Sentinel LDK-EMS Web Portals on Separate Servers
The Sentinel LDK-EMS web front consists of two portals:
> For vendor users
> For customers (primarily used for activation)
These Sentinel LDK-EMS portals are usually installed on a single machine (as described in the previous section). However, you can choose to configure Sentinel LDK-EMS so that each portal and the Sentinel LDK-EMS database are all installed on separate machines.
Each server listens on a TCP port for incoming requests. The requests are encrypted using the SSL feature if configured accordingly. Each server then communicates with the Sentinel LDK-EMS database (a single database for the entire system) to process the requests.
In this section:
>Main Points of the Separate Portals Configuration
Installing Sentinel LDK-EMS
1.On one machine, create an SQL database with a user name and password. The user must have SQL sysadmin or dbcreator privileges for this database.
For more information, see Installing and Configuring SQL Server Manually (Optional).
2.For the Vendor portal: On a second machine (or the same machine), run the Sentinel LDK-EMS installation procedure. In the procedure, ensure the following:
a.Select only Sentinel LDK-EMS for installation. It is not necessary to install Vendor Suite.
b.Select the Advanced setup type.
c.In the Sentinel LDK-EMS Database Configuration screen, specify the information for the SQL database you created earlier.
d.Select Use existing database.
The Sentinel LDK-EMS installation procedure is described in Installing Sentinel LDK-EMS on Your Machine.
3.Complete the installation wizard.
Thales recommends that you specify to use the SSL communication protocol.
4.For the Customer portal: On a separate machine, run the Sentinel LDK-EMS installation procedure again. In the procedure, ensure the following:
a.Select only Sentinel LDK-EMS for installation. It is not necessary to install Vendor Suite.
b.Select the Advanced setup type.
c.In the Sentinel LDK-EMS Database Configuration screen, specify the information for the SQL database you created earlier.
d.Select Use existing database.
5.Complete the installation wizard.
Thales recommends that you specify to use the SSL communication protocol.
No additional configuration is required.
6.On the Customer portal machine: configure Sentinel LDK-EMS so that the installation can only be accessed using a customer-related URL (requests which are only applicable to the Customer portal). This configuration is a manual process. Contact Thales Professional Services for assistance to perform the required configuration.
Configuring the Firewalls
The external firewall should be configured to accept only requests that are related to the Customer portal. The requests should be forwarded to the instance of Sentinel LDK-EMS Service that acts as the Customer portal. Sentinel LDK-EMS Service then accesses the remote Sentinel LDK-EMS database through the internal firewall.
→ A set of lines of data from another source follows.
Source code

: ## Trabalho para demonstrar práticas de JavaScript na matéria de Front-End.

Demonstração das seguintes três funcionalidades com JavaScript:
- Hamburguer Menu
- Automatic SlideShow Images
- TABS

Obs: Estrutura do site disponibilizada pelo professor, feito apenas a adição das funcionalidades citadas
The Sentinel LDK-EMS Vendor portal and the Sentinel LDK-EMS database could be installed on a single machine or on two separate machine inside the internal fire wall.
External access to the Vendor portal should be blocked by the external firewall.
All access to the Sentinel LDK-EMS database and the Vendor portal should be only through the internal firewall.
The diagram that follows shows the configuration described in this section.
Main Points of the Separate Portals Configuration
>End users (customers) and vendor employees access Sentinel LDK-EMS on different application servers.
>Differentiation is by authentication and authorization (access rights).
>External end users can access only the Customer portal of Sentinel LDK-EMS using a selected URL.
>Internal vendor users can access the Vendor portal of Sentinel LDK-EMS.
>The Sentinel LDK-EMS database can be accessed only by the internal network of the vendor.
Configuration Summary
>Deploy Sentinel LDK-EMS Service as a Vendor portal and as a Customer portal on two separate machine
>Deploy MS SQL Server for the Sentinel LDK-EMS database inside the internal firewall, on a separate machine or on the same machine as the Vendor portal.
>Use two proxies (internal and external).
>Configure the external proxy to allow only for the customer URL (set of URLs exposed only for Customer access), to allow access to the Customer portal.
>Set up Sentinel LDK-EMS Service for the Customer portal to access only the Sentinel LDK-EMS database and only through the internal firewall.
>Place the instance of Sentinel LDK-EMS Service for the Vendor portal inside the internal firewall
>Place the SQL server behind the internal proxy.
>A Sentinel Master key must be attached to each machine where Sentinel LDK-EMS Service is installed.